• [DIRECTIONS]:
Exactly the lines from the one containing "- ✅ Removed complex foreign key relationships" through the end of the data below are to be reproduced, and nothing besides them.

[[ DATA FOR PROCESSING open ]]

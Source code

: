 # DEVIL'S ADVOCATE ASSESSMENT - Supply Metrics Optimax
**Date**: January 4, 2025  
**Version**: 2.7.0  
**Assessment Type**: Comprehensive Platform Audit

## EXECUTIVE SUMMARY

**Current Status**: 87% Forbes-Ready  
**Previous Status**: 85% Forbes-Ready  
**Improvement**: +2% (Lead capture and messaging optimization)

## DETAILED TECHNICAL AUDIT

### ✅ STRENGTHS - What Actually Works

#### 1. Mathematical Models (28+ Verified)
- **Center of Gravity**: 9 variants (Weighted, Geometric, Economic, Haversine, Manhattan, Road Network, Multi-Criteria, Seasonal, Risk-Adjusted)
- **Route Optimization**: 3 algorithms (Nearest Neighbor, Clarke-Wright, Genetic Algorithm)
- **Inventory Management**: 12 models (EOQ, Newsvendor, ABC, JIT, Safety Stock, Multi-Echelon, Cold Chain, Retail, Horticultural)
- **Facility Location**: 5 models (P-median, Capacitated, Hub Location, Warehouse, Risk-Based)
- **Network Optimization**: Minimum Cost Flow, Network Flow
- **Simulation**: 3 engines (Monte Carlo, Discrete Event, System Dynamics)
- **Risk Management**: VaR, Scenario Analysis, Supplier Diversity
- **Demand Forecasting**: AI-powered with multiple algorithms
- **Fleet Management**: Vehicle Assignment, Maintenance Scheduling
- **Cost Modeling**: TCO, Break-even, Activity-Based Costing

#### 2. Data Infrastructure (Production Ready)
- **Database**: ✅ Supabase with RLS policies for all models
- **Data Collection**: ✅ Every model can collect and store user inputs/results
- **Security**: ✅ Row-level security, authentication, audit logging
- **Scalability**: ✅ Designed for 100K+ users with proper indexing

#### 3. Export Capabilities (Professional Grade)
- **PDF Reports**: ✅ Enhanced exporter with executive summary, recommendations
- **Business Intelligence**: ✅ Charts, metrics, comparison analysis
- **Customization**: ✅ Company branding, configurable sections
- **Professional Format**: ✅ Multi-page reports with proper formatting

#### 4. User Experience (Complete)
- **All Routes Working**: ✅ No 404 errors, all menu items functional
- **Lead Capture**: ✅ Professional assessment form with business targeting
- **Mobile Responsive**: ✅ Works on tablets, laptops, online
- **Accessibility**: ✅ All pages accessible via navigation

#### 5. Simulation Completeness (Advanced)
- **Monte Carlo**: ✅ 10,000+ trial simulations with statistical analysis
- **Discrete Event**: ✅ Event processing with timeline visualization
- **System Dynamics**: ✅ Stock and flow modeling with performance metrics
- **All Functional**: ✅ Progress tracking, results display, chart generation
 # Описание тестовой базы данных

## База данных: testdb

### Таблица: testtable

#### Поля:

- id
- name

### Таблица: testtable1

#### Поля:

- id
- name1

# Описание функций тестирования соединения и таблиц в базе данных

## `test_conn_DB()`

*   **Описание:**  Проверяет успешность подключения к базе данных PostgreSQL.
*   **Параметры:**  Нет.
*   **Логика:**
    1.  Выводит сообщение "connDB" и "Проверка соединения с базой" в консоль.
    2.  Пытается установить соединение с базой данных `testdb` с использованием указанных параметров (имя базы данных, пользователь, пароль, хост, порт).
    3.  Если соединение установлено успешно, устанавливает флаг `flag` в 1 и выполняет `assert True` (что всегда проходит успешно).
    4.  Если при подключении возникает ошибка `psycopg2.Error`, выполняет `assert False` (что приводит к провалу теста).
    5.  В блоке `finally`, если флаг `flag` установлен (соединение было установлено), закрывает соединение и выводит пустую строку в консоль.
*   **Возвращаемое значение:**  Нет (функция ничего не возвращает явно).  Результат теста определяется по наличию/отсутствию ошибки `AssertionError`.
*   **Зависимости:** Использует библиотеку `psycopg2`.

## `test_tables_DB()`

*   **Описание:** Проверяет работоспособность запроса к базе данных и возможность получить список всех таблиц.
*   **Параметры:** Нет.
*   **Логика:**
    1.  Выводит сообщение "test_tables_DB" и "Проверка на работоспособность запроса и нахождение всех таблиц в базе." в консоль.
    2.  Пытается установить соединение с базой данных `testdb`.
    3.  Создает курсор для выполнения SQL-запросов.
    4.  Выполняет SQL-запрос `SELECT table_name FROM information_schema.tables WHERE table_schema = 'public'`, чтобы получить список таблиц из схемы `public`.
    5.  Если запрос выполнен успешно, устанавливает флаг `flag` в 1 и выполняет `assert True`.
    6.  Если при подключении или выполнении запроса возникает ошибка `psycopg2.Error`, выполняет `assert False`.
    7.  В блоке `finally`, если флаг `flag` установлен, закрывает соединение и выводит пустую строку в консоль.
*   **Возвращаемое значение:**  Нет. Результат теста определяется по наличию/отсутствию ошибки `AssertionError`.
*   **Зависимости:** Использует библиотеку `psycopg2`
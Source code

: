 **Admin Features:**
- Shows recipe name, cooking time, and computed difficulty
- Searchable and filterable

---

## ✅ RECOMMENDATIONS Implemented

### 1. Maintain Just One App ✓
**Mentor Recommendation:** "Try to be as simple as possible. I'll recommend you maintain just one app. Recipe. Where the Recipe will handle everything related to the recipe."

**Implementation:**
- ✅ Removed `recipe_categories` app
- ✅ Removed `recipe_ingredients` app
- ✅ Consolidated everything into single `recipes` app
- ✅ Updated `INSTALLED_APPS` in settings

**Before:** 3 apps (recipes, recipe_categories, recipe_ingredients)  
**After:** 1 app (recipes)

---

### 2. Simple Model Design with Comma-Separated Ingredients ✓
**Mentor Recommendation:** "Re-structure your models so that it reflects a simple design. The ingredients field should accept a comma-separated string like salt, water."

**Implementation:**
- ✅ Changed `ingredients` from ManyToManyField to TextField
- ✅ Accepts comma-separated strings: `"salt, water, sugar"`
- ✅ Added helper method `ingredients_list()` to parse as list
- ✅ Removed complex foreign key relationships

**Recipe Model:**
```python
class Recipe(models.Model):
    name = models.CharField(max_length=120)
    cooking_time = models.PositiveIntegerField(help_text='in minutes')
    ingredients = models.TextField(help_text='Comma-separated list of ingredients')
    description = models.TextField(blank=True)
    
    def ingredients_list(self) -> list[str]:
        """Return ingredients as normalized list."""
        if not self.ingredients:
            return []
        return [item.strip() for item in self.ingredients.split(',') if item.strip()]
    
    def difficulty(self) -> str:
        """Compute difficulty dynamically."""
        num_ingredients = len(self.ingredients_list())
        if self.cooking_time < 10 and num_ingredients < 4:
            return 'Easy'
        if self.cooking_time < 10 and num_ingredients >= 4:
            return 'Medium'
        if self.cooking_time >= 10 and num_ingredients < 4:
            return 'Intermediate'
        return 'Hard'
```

[[ DATA FOR PROCESSING closed ]]

• [TASK SOLUTION]:
- ✅ Removed complex foreign key relationships

**Recipe Model:**
```python
class Recipe(models.Model):
    name = models.CharField(max_length=120)
    cooking_time = models.PositiveIntegerField(help_text='in minutes')
    ingredients = models.TextField(help_text='Comma-separated list of ingredients')
    description = models.TextField(blank=True)
    
    def ingredients_list(self) -> list[str]:
        """Return ingredients as normalized list."""
        if not self.ingredients:
            return []
        return [item.strip() for item in self.ingredients.split(',') if item.strip()]
    
    def difficulty(self) -> str:
        """Compute difficulty dynamically."""
        num_ingredients = len(self.ingredients_list())
        if self.cooking_time < 10 and num_ingredients < 4:
            return 'Easy'
        if self.cooking_time < 10 and num_ingredients >= 4:
            return 'Medium'
        if self.cooking_time >= 10 and num_ingredients < 4:
            return 'Intermediate'
        return 'Hard'
```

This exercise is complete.